Inhalation of PE Fluids
Upper respiratory tract irritation, including nose and throat irritation and tracheitis and/or bronchitis, can occur from inhalation of PE fluid mist. People with asthma may demonstrate a more marked reaction. When mist or vapor is possible because of high-pressure leaks, or from any fluid hitting a hot surface, a respirator capable of removing organic vapors and mists should be worn. In all cases, users should review the fluid’s Material Safety Data Sheet (MSDS) and fully understand the effects and treatments required by the specific fluid being used.
System Design Requirements
System design is always a challenge when phosphate ester fluids are utilized. As PE fluids react adversely (and sometimes dramatically) with many materials, care should be taken in all aspects of component selection. This includes secondary components such as wire coatings, electrical connectors, grommets, gaskets, and seals.
PE fluid reactions can be quite extreme and can occur quickly with many materials used on standard petroleum hydraulic systems. Care should be taken to avoid selecting components with external or internal materials such as copper, acrylic, most thermoplastics, vinyl, PVC, cork, leather, or anodized aluminum.
Seal material selection is critical in hydraulic components. Components utilizing butyl, nylon, PTFE, EPR, or Kalrez® seal material should always be used. Because of the limited amount of components in today’s market, many components must be converted for use with PE fluids by secondary sources.
Epoxy primers are compatible with PE fluids, as well as two-part polyurethane top coats. Generally, most manufacturers who build test systems utilizing PE fluids will use stainless steel reservoirs and structures to avoid the ultimate failure of painted surfaces. In controlled lab environments, unpainted carbon steel is also commonly used, but should be maintained with a light oil coating on a regular basis.
Reservoirs and Conductors
Phosphate esters, which are mildly hygroscopic, must be protected from medium- to high-humidity atmospheres. In order to keep moisture in the air from absorbing into the fluid, fluid reservoirs should be designed as sealed systems, or desiccant breathers utilized to absorb moisture from the air. Flat-faced O-Ring fittings seal material must also be changed out to be compatible and avoid potential failures. As many standard hydraulic hoses contain some form of Buna-N (NBR), products specifically manufactured for EP fluids must also be selected.
Because phosphate ester can degrade products quickly and can catalyze further degradation, systems containing PEs require a rigid preventative maintenance and condition monitoring plan as part of the lab’s regular routine.
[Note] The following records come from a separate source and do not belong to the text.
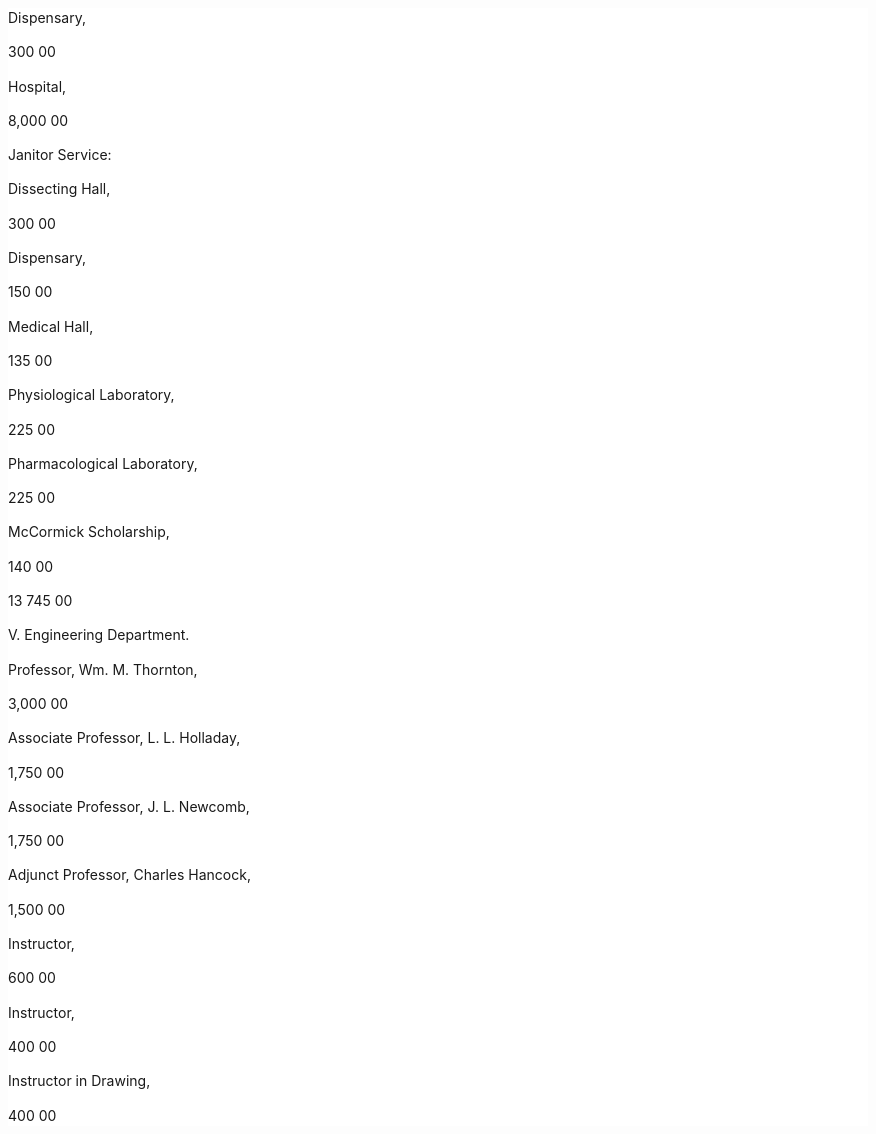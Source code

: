 Dispensary,

300 00

Hospital,

8,000 00

Janitor Service:

Dissecting Hall,

300 00

Dispensary,

150 00

Medical Hall,

135 00

Physiological Laboratory,

225 00

Pharmacological Laboratory,

225 00

McCormick Scholarship,

140 00

13 745 00

V. Engineering Department.

Professor, Wm. M. Thornton,

3,000 00

Associate Professor, L. L. Holladay,

1,750 00

Associate Professor, J. L. Newcomb,

1,750 00

Adjunct Professor, Charles Hancock,

1,500 00

Instructor,

600 00

Instructor,

400 00

Instructor in Drawing,

400 00
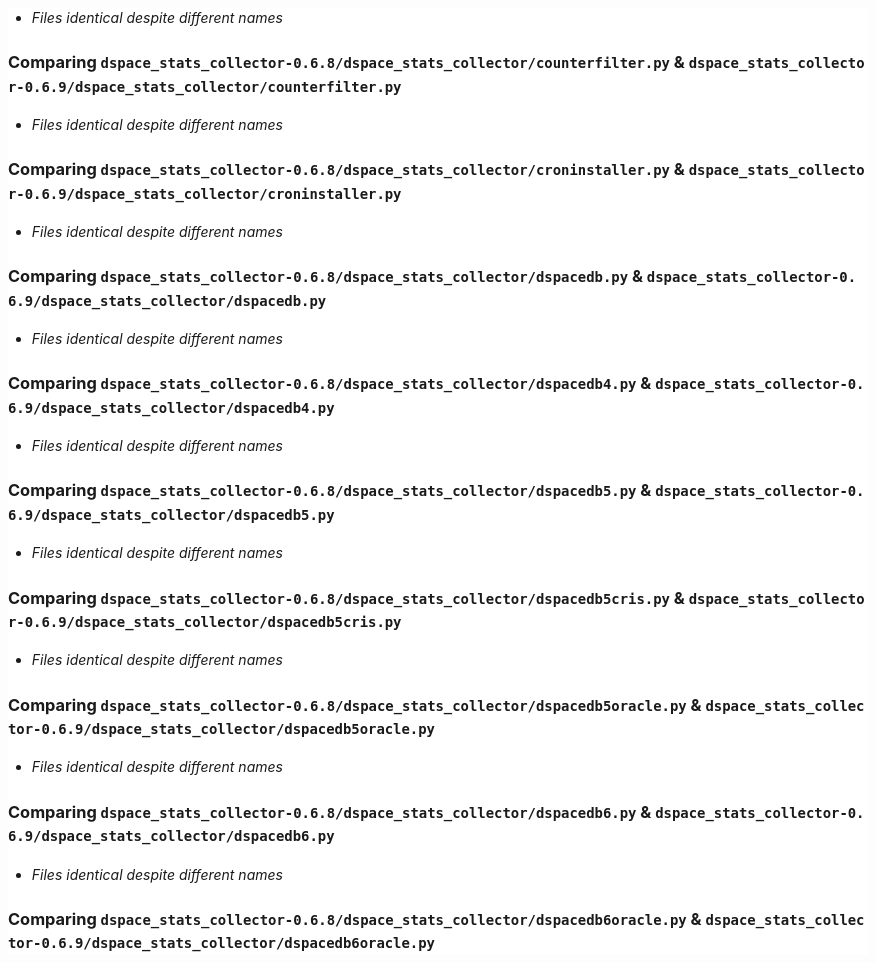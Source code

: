  * *Files identical despite different names*

### Comparing `dspace_stats_collector-0.6.8/dspace_stats_collector/counterfilter.py` & `dspace_stats_collector-0.6.9/dspace_stats_collector/counterfilter.py`

 * *Files identical despite different names*

### Comparing `dspace_stats_collector-0.6.8/dspace_stats_collector/croninstaller.py` & `dspace_stats_collector-0.6.9/dspace_stats_collector/croninstaller.py`

 * *Files identical despite different names*

### Comparing `dspace_stats_collector-0.6.8/dspace_stats_collector/dspacedb.py` & `dspace_stats_collector-0.6.9/dspace_stats_collector/dspacedb.py`

 * *Files identical despite different names*

### Comparing `dspace_stats_collector-0.6.8/dspace_stats_collector/dspacedb4.py` & `dspace_stats_collector-0.6.9/dspace_stats_collector/dspacedb4.py`

 * *Files identical despite different names*

### Comparing `dspace_stats_collector-0.6.8/dspace_stats_collector/dspacedb5.py` & `dspace_stats_collector-0.6.9/dspace_stats_collector/dspacedb5.py`

 * *Files identical despite different names*

### Comparing `dspace_stats_collector-0.6.8/dspace_stats_collector/dspacedb5cris.py` & `dspace_stats_collector-0.6.9/dspace_stats_collector/dspacedb5cris.py`

 * *Files identical despite different names*

### Comparing `dspace_stats_collector-0.6.8/dspace_stats_collector/dspacedb5oracle.py` & `dspace_stats_collector-0.6.9/dspace_stats_collector/dspacedb5oracle.py`

 * *Files identical despite different names*

### Comparing `dspace_stats_collector-0.6.8/dspace_stats_collector/dspacedb6.py` & `dspace_stats_collector-0.6.9/dspace_stats_collector/dspacedb6.py`

 * *Files identical despite different names*

### Comparing `dspace_stats_collector-0.6.8/dspace_stats_collector/dspacedb6oracle.py` & `dspace_stats_collector-0.6.9/dspace_stats_collector/dspacedb6oracle.py`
Other areas to consider when using phosphate ester fluids are items normally not taken into account when exposed to standard hydraulic fluid systems. These can be compatibility issues related to plastic or coated tools, synthetic fiber clothing worn by employees, shoe or boot sole materials, and computers located with the immediate exposure area.
Regular fluid testing should also be conducted on a compressed timeline basis. The percentage of acid contained within the fluid should be closely monitored along with particle contamination. Frequent particle counts and contaminate material make-up can provide an indication of possible component breakdown and immanent failures associated with PE fluids.